== Listed records ==
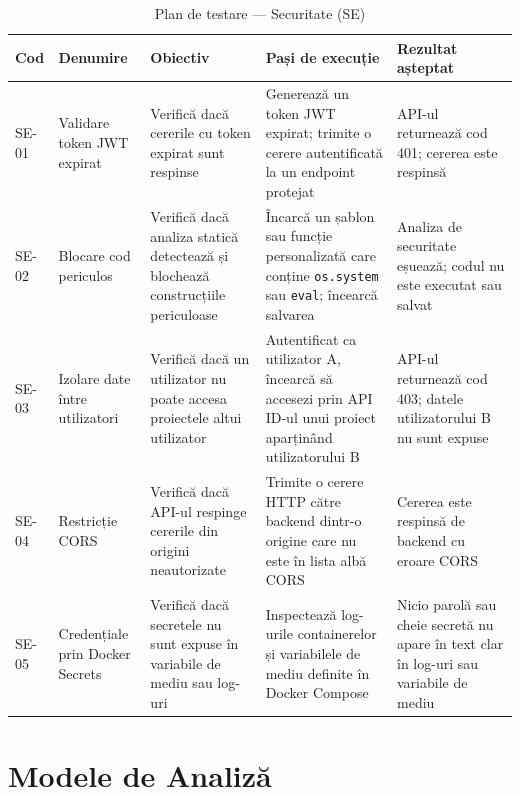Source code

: \documentclass[../../main.tex]{subfiles}
\begin{document}
    \begin{table}[H]
        \centering
        \footnotesize
        \begin{tabular}{|p{}|p{}|p{}|p{}|p{}|}
            \hline
            \textbf{Cod} & \textbf{Denumire} & \textbf{Obiectiv} & \textbf{Pași de execuție} & \textbf{Rezultat așteptat} \\
            \hline
            SE-01 & Validare token JWT expirat & Verifică dacă cererile cu token expirat sunt respinse & Generează un token JWT expirat; trimite o cerere autentificată la un endpoint protejat & API-ul returnează cod 401; cererea este respinsă \\
            \hline
            SE-02 & Blocare cod periculos & Verifică dacă analiza statică detectează și blochează construcțiile periculoase & Încarcă un șablon sau funcție personalizată care conține \texttt{os.system} sau \texttt{eval}; încearcă salvarea & Analiza de securitate eșuează; codul nu este executat sau salvat \\
            \hline
            SE-03 & Izolare date între utilizatori & Verifică dacă un utilizator nu poate accesa proiectele altui utilizator & Autentificat ca utilizator A, încearcă să accesezi prin API ID-ul unui proiect aparținând utilizatorului B & API-ul returnează cod 403; datele utilizatorului B nu sunt expuse \\
            \hline
            SE-04 & Restricție CORS & Verifică dacă API-ul respinge cererile din origini neautorizate & Trimite o cerere HTTP către backend dintr-o origine care nu este în lista albă CORS & Cererea este respinsă de backend cu eroare CORS \\
            \hline
            SE-05 & Credențiale prin Docker Secrets & Verifică dacă secretele nu sunt expuse în variabile de mediu sau log-uri & Inspectează log-urile containerelor și variabilele de mediu definite în Docker Compose & Nicio parolă sau cheie secretă nu apare în text clar în log-uri sau variabile de mediu \\
            \hline
        \end{tabular}
        \caption{Plan de testare --- Securitate (SE)}
        \label{tab:test_se}
    \end{table}

    \section{Modele de Analiză}
\end{document}
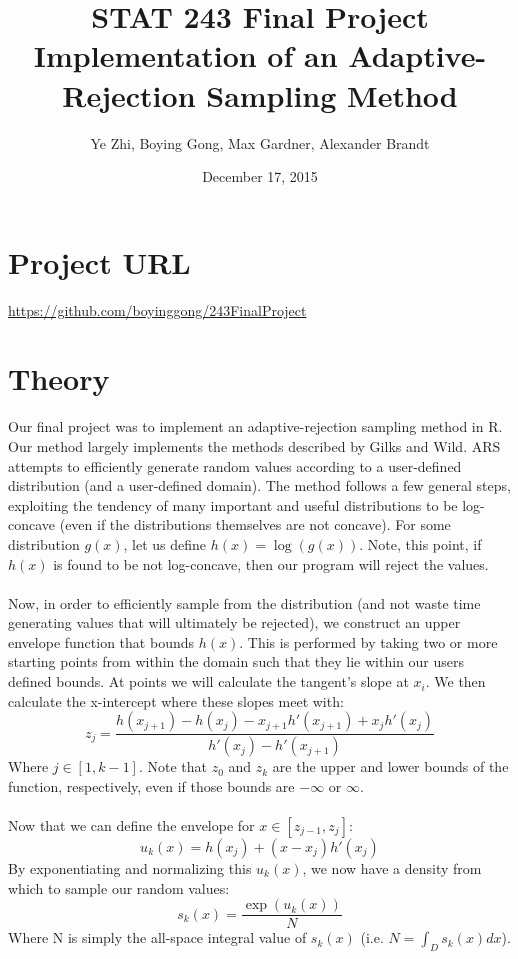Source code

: \documentclass[12pt, oneside]{article}
\title{STAT 243 Final Project\\Implementation of an Adaptive-Rejection Sampling Method}
\author{Ye Zhi, Boying Gong, Max Gardner, Alexander Brandt}
\date{December 17, 2015}
\begin{document}
\maketitle

\section{Project URL}

\url{https://github.com/boyinggong/243FinalProject}

\section{Theory}

Our final project was to implement an adaptive-rejection sampling method in R.  Our method largely implements the methods described by Gilks and Wild.  ARS attempts to efficiently generate random values according to a user-defined distribution (and a user-defined domain).  The method follows a few general steps, exploiting the tendency of many important and useful distributions to be log-concave (even if the distributions themselves are not concave).  For some distribution \(g(x)\), let us define \(h(x) = \log(g(x))\).  Note, this point, if \(h(x)\) is found to be not log-concave, then our program will reject the values.
\\\\
Now, in order to efficiently sample from the distribution (and not waste time generating values that will ultimately be rejected), we construct an upper envelope function that bounds \(h(x)\).  This is performed by taking two or more starting points from within the domain such that they lie within our users defined bounds.  At points we will calculate the tangent's slope at \(x_i\).  We then calculate the x-intercept where these slopes meet with:
\[ z_j = \frac{h(x_{j+1}) - h(x_j) - x_{j+1}h'(x_{j+1}) + x_j h'(x_j)}{h'(x_j) - h'(x_{j+1})} \]
Where \(j \in [1,k-1]\).  Note that \(z_0\) and \(z_k\) are the upper and lower bounds of the function, respectively, even if those bounds are \(-\infty\) or \(\infty\).
\\\\
Now that we can define the envelope for \(x \in [z_{j-1}, z_j]\):
\[ u_k(x) = h(x_j) + (x - x_j)h'(x_j) \]
By exponentiating and normalizing this \(u_k(x)\), we now have a density from which to sample our random values:
\[ s_k(x) = \frac{\exp(u_k(x))}{N} \]
Where N is simply the all-space integral value of \(s_k(x)\) (i.e. \(N = \int_D s_k(x) dx \)).
\end{document}
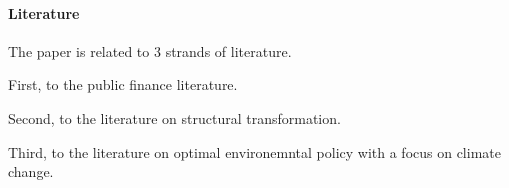 \paragraph{Literature}

The paper is related to 3 strands of literature. 

First, to the public finance literature. 

Second, to the literature on structural transformation. 

Third, to the literature on optimal environemntal policy with a focus on climate change.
===
**Your task:** Which of the lines in the data contain the string "frac"? Return each one.

**Solution to this task:**
\[ z_j = \frac{h(x_{j+1}) - h(x_j) - x_{j+1}h'(x_{j+1}) + x_j h'(x_j)}{h'(x_j) - h'(x_{j+1})} \]
\[ s_k(x) = \frac{\exp(u_k(x))}{N} \]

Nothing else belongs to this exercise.